The “Frida” actress added: “When we’re talking about mental illness, it’s very important to be clear and to make the distinction between our loved one and the disease. It’s very real, and it lies, it’s savage.”
Naomi left both of her daughters out of her will and instead appointed her husband as the executor of her estate.
The “Love Can Build a Bridge” singer signed the document five years before her suicide and was of “sound mind and disposing memory” when she inked the paper.
Following their mother’s passing, Ashley and Wynonna released a heartbreaking statement, saying: “Today we sisters experienced a tragedy. We lost our beautiful mother to the disease of mental illness.”

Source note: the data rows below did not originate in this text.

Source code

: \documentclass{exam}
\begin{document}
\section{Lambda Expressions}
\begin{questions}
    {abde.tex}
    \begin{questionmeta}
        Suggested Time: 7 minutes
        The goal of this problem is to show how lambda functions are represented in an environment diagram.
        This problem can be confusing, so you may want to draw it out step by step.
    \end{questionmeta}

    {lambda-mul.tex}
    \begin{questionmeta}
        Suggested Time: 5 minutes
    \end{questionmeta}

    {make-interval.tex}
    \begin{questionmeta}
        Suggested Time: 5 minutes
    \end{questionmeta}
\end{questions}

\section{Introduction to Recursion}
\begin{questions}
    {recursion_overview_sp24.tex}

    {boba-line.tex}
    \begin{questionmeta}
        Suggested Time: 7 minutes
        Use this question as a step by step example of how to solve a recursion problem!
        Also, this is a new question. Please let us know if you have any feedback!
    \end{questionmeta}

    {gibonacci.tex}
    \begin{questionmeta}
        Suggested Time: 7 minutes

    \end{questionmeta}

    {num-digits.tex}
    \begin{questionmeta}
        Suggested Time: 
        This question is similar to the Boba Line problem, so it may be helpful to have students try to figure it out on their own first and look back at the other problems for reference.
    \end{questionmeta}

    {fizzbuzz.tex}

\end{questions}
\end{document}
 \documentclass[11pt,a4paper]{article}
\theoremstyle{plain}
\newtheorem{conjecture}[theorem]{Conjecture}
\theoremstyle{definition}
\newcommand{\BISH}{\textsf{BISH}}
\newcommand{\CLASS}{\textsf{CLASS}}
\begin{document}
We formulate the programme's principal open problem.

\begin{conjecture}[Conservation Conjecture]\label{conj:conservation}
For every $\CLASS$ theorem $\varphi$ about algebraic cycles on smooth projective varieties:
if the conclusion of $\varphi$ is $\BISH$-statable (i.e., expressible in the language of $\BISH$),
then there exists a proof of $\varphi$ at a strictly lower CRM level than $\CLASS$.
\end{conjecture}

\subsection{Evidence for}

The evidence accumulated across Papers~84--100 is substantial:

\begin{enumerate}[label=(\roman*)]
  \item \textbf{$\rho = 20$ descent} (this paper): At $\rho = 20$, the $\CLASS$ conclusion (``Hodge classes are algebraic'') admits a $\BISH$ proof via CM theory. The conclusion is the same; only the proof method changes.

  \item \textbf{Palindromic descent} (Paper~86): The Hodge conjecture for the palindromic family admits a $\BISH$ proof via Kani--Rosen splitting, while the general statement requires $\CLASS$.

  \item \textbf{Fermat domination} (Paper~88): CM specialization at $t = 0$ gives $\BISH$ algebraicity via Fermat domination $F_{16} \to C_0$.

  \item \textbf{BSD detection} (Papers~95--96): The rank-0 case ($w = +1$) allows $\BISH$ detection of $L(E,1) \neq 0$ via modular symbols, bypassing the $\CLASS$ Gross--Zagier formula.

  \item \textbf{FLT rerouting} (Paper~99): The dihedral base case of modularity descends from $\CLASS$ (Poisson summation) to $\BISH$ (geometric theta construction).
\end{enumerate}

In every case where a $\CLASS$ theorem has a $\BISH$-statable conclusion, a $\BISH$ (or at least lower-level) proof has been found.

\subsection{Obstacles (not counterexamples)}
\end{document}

“We are shattered. We are navigating profound grief and know that as we loved her, she was loved by her public. We are in unknown territory.”
The Judds have also been highly critical of potential media coverage of their family tragedy.
The family dropped a lawsuit last December that they filed to try to stop the public release of police images showing Naomi’s death and to seal the report of the investigation.
“Those who are victims of losing a loved one to suicide should not be re-victimized again,” a statement from the Judds read, according to the Guardian.
Meanwhile, Wynonna continues on the “The Judds: Final Tour,” with live concerts — featuring an all-star lineup of stars ranging from Brandi Carlile to Tanya Tucker — booked through at least Feb. 25.
If you are struggling with suicidal thoughts or are experiencing a mental health crisis and live in New York City, you can call 1-888-NYC-WELL for free and confidential crisis counseling. If you live outside the five boroughs, you can dial the 24/7 National Suicide Prevention hotline at 988 or go to SuicidePreventionLifeline.org.